Users experienced unexpected timeouts when joining chords in Celery tasks.

Fix Options (Details)

Option A — Upgrade to fixed release Safe default (recommended)

pip install celery==5.1.0b1

When NOT to use: This fix should not be applied if the application requires a fixed timeout for chord joins.

Use when you can deploy the upstream fix. It is usually lower-risk than long-lived workarounds.
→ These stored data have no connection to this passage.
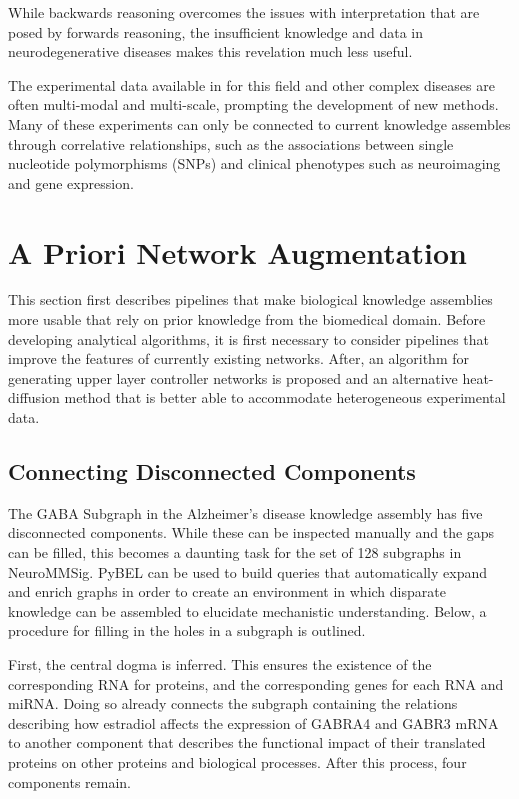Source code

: While backwards reasoning overcomes the issues with interpretation that are posed by forwards reasoning, the insufficient knowledge and data in neurodegenerative diseases makes this revelation much less useful. 

The experimental data available in for this field and other complex diseases are often multi-modal and multi-scale, prompting the development of new methods. Many of these experiments can only be connected to current knowledge assembles through correlative relationships, such as the associations between single nucleotide polymorphisms (\ac{SNP}s) and clinical phenotypes such as neuroimaging and gene expression. 

\section{A Priori Network Augmentation}

This section first describes pipelines that make biological knowledge assemblies more usable that rely on prior knowledge from the biomedical domain. Before developing analytical algorithms, it is first necessary to consider pipelines that improve the features of currently existing networks. After, an algorithm for generating upper layer controller networks is proposed and an alternative heat-diffusion method that is better able to accommodate heterogeneous experimental data. 

\subsection{Connecting Disconnected Components}

The GABA Subgraph in the Alzheimer's disease knowledge assembly has five disconnected components. While these can be inspected manually and the gaps can be filled, this becomes a daunting task for the set of 128 subgraphs in NeuroMMSig. PyBEL can be used to build queries that automatically expand and enrich graphs in order to create an environment in which disparate knowledge can be assembled to elucidate mechanistic understanding. Below, a procedure for filling in the holes in a subgraph is outlined. 

First, the central dogma is inferred. This ensures the existence of the corresponding RNA for proteins, and the corresponding genes for each \ac{RNA} and \ac{miRNA}. Doing so already connects the subgraph containing the relations describing how estradiol affects the expression of GABRA4 and GABR3 \ac{mRNA} \cite{Noriega2010} to another component that describes the functional impact of their translated proteins on other proteins and biological processes. After this process, four components remain.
Option D — Guard side-effects with OnceOnly Guardrail for side-effects

Mitigate duplicate external side-effects under retries/timeouts/agent loops by gating the operation before calling external systems.

  • Place OnceOnly between your code/agent and real side-effects (Stripe, emails, CRM, APIs).
  • Use a stable key per side-effect (e.g., customer_id + action + idempotency_key).
  • Fail-safe: configure fail-open vs fail-closed based on blast radius and spend risk.
Show example snippet (optional)
onceonly.py
from onceonly import OnceOnly import os once = OnceOnly(api_key=os.environ["ONCEONLY_API_KEY"], fail_open=True) # Stable idempotency key per real side-effect. # Use a request id / job id / webhook delivery id / Stripe event id, etc. event_id = "evt_..." # replace key = f"stripe:webhook:{event_id}" res = once.check_lock(key=key, ttl=3600) if res.duplicate: return {"status": "already_processed"} # Safe to execute the side-effect exactly once. handle_event(event_id)

See OnceOnly SDK

When NOT to use: Do not use this to hide logic bugs or data corruption. Use it to block duplicate external side-effects and enforce tool permissions/spend caps.

Fix reference: https://github.com/celery/celery/pull/6578

First fixed release: 5.1.0b1

Last verified: 2026-02-09. Validate in your environment.

Get updates

We publish verified fixes weekly. No spam.

Subscribe

When NOT to Use This Fix

  • This fix should not be applied if the application requires a fixed timeout for chord joins.
  • Do not use this to hide logic bugs or data corruption. Use it to block duplicate external side-effects and enforce tool permissions/spend caps.

Verify Fix

verify
Follow the reproduction steps, confirm the failure, apply the fix, and repeat the same steps to verify the behavior changes.

Did This Fix Work in Your Case?

Quick signal helps us prioritize which fixes to verify and improve.

Prevention

  • Make timeouts explicit and test them (unit + integration) to avoid silent behavior changes.
  • Instrument retries (attempt count + reason) and alert on spikes to catch dependency slowdowns.

Version Compatibility Table

VersionStatus
5.1.0b1 Fixed

Related Issues

No related fixes found.

Sources

We don’t republish the full GitHub discussion text. Use the links above for context.